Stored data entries
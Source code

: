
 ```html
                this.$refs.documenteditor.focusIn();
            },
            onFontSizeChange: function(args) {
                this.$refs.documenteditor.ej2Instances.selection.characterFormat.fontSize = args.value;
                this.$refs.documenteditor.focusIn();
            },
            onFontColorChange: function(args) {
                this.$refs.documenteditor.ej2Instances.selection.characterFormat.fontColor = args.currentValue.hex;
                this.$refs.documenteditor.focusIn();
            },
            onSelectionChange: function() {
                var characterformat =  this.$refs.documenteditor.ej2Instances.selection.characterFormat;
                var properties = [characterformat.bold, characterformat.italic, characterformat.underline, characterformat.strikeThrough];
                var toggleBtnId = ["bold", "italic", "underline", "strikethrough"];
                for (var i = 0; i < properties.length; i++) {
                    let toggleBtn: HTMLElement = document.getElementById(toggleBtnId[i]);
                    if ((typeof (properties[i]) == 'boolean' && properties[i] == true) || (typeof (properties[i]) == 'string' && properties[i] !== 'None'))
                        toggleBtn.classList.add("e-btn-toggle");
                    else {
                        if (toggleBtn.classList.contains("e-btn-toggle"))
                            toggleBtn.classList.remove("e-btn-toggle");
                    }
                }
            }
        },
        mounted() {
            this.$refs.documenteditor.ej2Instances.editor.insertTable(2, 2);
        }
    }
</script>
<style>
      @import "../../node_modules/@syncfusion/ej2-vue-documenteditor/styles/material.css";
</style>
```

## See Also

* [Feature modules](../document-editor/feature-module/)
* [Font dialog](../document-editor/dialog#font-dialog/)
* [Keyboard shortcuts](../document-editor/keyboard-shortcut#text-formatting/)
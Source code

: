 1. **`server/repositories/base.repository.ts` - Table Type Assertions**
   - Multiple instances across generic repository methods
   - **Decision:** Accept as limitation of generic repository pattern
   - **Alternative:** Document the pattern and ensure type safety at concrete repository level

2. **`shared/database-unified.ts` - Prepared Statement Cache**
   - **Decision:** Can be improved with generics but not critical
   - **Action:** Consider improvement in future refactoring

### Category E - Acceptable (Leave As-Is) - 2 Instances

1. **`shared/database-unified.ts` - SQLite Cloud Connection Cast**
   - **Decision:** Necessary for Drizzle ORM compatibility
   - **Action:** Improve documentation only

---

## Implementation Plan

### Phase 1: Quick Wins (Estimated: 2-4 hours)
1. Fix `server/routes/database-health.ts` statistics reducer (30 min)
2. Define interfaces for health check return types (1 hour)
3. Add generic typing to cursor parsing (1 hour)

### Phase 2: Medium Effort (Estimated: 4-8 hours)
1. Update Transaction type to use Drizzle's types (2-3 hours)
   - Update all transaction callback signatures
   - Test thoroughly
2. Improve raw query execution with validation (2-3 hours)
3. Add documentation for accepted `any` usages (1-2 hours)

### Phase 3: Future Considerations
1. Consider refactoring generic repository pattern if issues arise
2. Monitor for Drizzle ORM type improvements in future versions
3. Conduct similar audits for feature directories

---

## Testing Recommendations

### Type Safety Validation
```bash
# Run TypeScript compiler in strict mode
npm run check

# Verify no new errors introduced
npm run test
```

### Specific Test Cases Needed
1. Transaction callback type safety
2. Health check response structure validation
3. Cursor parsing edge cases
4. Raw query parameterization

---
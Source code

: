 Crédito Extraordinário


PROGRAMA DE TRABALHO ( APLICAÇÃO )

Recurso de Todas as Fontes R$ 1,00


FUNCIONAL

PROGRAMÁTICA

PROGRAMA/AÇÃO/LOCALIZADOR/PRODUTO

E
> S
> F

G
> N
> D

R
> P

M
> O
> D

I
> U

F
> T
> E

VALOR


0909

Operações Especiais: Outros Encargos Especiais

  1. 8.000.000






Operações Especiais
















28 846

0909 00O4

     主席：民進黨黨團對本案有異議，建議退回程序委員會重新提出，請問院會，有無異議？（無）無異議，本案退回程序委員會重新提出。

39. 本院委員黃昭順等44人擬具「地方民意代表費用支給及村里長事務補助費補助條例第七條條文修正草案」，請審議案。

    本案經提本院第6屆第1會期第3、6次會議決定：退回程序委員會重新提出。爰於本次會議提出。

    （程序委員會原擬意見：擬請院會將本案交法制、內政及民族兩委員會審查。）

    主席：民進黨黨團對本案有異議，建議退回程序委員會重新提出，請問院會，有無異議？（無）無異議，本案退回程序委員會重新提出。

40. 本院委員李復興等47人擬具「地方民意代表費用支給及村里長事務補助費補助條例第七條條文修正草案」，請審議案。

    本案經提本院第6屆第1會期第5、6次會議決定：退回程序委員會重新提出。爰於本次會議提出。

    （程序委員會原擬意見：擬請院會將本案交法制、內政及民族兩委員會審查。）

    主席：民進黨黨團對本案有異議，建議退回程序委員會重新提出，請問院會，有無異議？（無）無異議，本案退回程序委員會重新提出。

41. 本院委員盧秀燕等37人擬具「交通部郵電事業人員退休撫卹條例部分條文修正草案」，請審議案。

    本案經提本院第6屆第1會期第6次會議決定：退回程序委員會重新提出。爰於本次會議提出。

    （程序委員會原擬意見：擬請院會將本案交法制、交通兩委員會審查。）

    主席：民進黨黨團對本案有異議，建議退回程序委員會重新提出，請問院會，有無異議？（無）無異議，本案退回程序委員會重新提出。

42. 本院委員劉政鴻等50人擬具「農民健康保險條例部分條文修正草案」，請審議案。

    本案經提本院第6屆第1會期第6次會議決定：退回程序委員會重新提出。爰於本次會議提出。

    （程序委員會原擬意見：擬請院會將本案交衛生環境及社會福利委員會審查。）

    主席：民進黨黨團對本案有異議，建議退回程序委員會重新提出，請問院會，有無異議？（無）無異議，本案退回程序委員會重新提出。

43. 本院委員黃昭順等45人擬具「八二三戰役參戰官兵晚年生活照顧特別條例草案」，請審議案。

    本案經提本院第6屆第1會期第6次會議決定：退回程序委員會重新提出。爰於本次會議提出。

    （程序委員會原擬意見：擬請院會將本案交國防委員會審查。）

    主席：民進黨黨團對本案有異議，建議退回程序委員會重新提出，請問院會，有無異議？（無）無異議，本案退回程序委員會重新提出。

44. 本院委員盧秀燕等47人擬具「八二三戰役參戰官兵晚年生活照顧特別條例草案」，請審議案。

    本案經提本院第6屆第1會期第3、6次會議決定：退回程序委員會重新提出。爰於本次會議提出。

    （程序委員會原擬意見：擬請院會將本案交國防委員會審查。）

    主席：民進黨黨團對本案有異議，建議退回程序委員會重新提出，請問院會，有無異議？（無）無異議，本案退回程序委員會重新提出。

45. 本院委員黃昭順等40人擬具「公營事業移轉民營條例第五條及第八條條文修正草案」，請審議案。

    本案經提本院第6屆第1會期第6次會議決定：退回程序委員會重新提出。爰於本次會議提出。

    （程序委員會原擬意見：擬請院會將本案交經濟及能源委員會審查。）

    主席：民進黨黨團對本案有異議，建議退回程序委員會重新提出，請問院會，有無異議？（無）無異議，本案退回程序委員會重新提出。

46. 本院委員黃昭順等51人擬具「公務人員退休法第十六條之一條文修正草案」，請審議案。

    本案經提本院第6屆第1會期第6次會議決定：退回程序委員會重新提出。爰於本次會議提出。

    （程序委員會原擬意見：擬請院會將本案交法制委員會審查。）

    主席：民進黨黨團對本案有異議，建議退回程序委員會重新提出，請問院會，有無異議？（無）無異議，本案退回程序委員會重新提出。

--- Activity ---
Transcribe the entries above, every line exactly as it reads.

--- Response ---
Source code

:
 ```html
                this.$refs.documenteditor.focusIn();
            },
            onFontSizeChange: function(args) {
                this.$refs.documenteditor.ej2Instances.selection.characterFormat.fontSize = args.value;
                this.$refs.documenteditor.focusIn();
            },
            onFontColorChange: function(args) {
                this.$refs.documenteditor.ej2Instances.selection.characterFormat.fontColor = args.currentValue.hex;
                this.$refs.documenteditor.focusIn();
            },
            onSelectionChange: function() {
                var characterformat =  this.$refs.documenteditor.ej2Instances.selection.characterFormat;
                var properties = [characterformat.bold, characterformat.italic, characterformat.underline, characterformat.strikeThrough];
                var toggleBtnId = ["bold", "italic", "underline", "strikethrough"];
                for (var i = 0; i < properties.length; i++) {
                    let toggleBtn: HTMLElement = document.getElementById(toggleBtnId[i]);
                    if ((typeof (properties[i]) == 'boolean' && properties[i] == true) || (typeof (properties[i]) == 'string' && properties[i] !== 'None'))
                        toggleBtn.classList.add("e-btn-toggle");
                    else {
                        if (toggleBtn.classList.contains("e-btn-toggle"))
                            toggleBtn.classList.remove("e-btn-toggle");
                    }
                }
            }
        },
        mounted() {
            this.$refs.documenteditor.ej2Instances.editor.insertTable(2, 2);
        }
    }
</script>
<style>
      @import "../../node_modules/@syncfusion/ej2-vue-documenteditor/styles/material.css";
</style>
```

## See Also

* [Feature modules](../document-editor/feature-module/)
* [Font dialog](../document-editor/dialog#font-dialog/)
* [Keyboard shortcuts](../document-editor/keyboard-shortcut#text-formatting/)
Source code

: 1. **`server/repositories/base.repository.ts` - Table Type Assertions**
   - Multiple instances across generic repository methods
   - **Decision:** Accept as limitation of generic repository pattern
   - **Alternative:** Document the pattern and ensure type safety at concrete repository level

2. **`shared/database-unified.ts` - Prepared Statement Cache**
   - **Decision:** Can be improved with generics but not critical
   - **Action:** Consider improvement in future refactoring

### Category E - Acceptable (Leave As-Is) - 2 Instances

1. **`shared/database-unified.ts` - SQLite Cloud Connection Cast**
   - **Decision:** Necessary for Drizzle ORM compatibility
   - **Action:** Improve documentation only

---

## Implementation Plan

### Phase 1: Quick Wins (Estimated: 2-4 hours)
1. Fix `server/routes/database-health.ts` statistics reducer (30 min)
2. Define interfaces for health check return types (1 hour)
3. Add generic typing to cursor parsing (1 hour)

### Phase 2: Medium Effort (Estimated: 4-8 hours)
1. Update Transaction type to use Drizzle's types (2-3 hours)
   - Update all transaction callback signatures
   - Test thoroughly
2. Improve raw query execution with validation (2-3 hours)
3. Add documentation for accepted `any` usages (1-2 hours)

### Phase 3: Future Considerations
1. Consider refactoring generic repository pattern if issues arise
2. Monitor for Drizzle ORM type improvements in future versions
3. Conduct similar audits for feature directories

---

## Testing Recommendations

### Type Safety Validation
```bash
# Run TypeScript compiler in strict mode
npm run check

# Verify no new errors introduced
npm run test
```

### Specific Test Cases Needed
1. Transaction callback type safety
2. Health check response structure validation
3. Cursor parsing edge cases
4. Raw query parameterization

---
Source code

: Crédito Extraordinário


PROGRAMA DE TRABALHO ( APLICAÇÃO )

Recurso de Todas as Fontes R$ 1,00


FUNCIONAL

PROGRAMÁTICA

PROGRAMA/AÇÃO/LOCALIZADOR/PRODUTO

E
> S
> F

G
> N
> D

R
> P

M
> O
> D

I
> U

F
> T
> E

VALOR


0909

Operações Especiais: Outros Encargos Especiais

  1. 8.000.000






Operações Especiais
















28 846

0909 00O4

     主席：民進黨黨團對本案有異議，建議退回程序委員會重新提出，請問院會，有無異議？（無）無異議，本案退回程序委員會重新提出。

39. 本院委員黃昭順等44人擬具「地方民意代表費用支給及村里長事務補助費補助條例第七條條文修正草案」，請審議案。

    本案經提本院第6屆第1會期第3、6次會議決定：退回程序委員會重新提出。爰於本次會議提出。

    （程序委員會原擬意見：擬請院會將本案交法制、內政及民族兩委員會審查。）

    主席：民進黨黨團對本案有異議，建議退回程序委員會重新提出，請問院會，有無異議？（無）無異議，本案退回程序委員會重新提出。

40. 本院委員李復興等47人擬具「地方民意代表費用支給及村里長事務補助費補助條例第七條條文修正草案」，請審議案。

    本案經提本院第6屆第1會期第5、6次會議決定：退回程序委員會重新提出。爰於本次會議提出。

    （程序委員會原擬意見：擬請院會將本案交法制、內政及民族兩委員會審查。）

    主席：民進黨黨團對本案有異議，建議退回程序委員會重新提出，請問院會，有無異議？（無）無異議，本案退回程序委員會重新提出。

41. 本院委員盧秀燕等37人擬具「交通部郵電事業人員退休撫卹條例部分條文修正草案」，請審議案。

    本案經提本院第6屆第1會期第6次會議決定：退回程序委員會重新提出。爰於本次會議提出。

    （程序委員會原擬意見：擬請院會將本案交法制、交通兩委員會審查。）

    主席：民進黨黨團對本案有異議，建議退回程序委員會重新提出，請問院會，有無異議？（無）無異議，本案退回程序委員會重新提出。

42. 本院委員劉政鴻等50人擬具「農民健康保險條例部分條文修正草案」，請審議案。

    本案經提本院第6屆第1會期第6次會議決定：退回程序委員會重新提出。爰於本次會議提出。

    （程序委員會原擬意見：擬請院會將本案交衛生環境及社會福利委員會審查。）

    主席：民進黨黨團對本案有異議，建議退回程序委員會重新提出，請問院會，有無異議？（無）無異議，本案退回程序委員會重新提出。

43. 本院委員黃昭順等45人擬具「八二三戰役參戰官兵晚年生活照顧特別條例草案」，請審議案。

    本案經提本院第6屆第1會期第6次會議決定：退回程序委員會重新提出。爰於本次會議提出。

    （程序委員會原擬意見：擬請院會將本案交國防委員會審查。）

    主席：民進黨黨團對本案有異議，建議退回程序委員會重新提出，請問院會，有無異議？（無）無異議，本案退回程序委員會重新提出。

44. 本院委員盧秀燕等47人擬具「八二三戰役參戰官兵晚年生活照顧特別條例草案」，請審議案。

    本案經提本院第6屆第1會期第3、6次會議決定：退回程序委員會重新提出。爰於本次會議提出。

    （程序委員會原擬意見：擬請院會將本案交國防委員會審查。）

    主席：民進黨黨團對本案有異議，建議退回程序委員會重新提出，請問院會，有無異議？（無）無異議，本案退回程序委員會重新提出。

45. 本院委員黃昭順等40人擬具「公營事業移轉民營條例第五條及第八條條文修正草案」，請審議案。

    本案經提本院第6屆第1會期第6次會議決定：退回程序委員會重新提出。爰於本次會議提出。

    （程序委員會原擬意見：擬請院會將本案交經濟及能源委員會審查。）

    主席：民進黨黨團對本案有異議，建議退回程序委員會重新提出，請問院會，有無異議？（無）無異議，本案退回程序委員會重新提出。

46. 本院委員黃昭順等51人擬具「公務人員退休法第十六條之一條文修正草案」，請審議案。

    本案經提本院第6屆第1會期第6次會議決定：退回程序委員會重新提出。爰於本次會議提出。

    （程序委員會原擬意見：擬請院會將本案交法制委員會審查。）

    主席：民進黨黨團對本案有異議，建議退回程序委員會重新提出，請問院會，有無異議？（無）無異議，本案退回程序委員會重新提出。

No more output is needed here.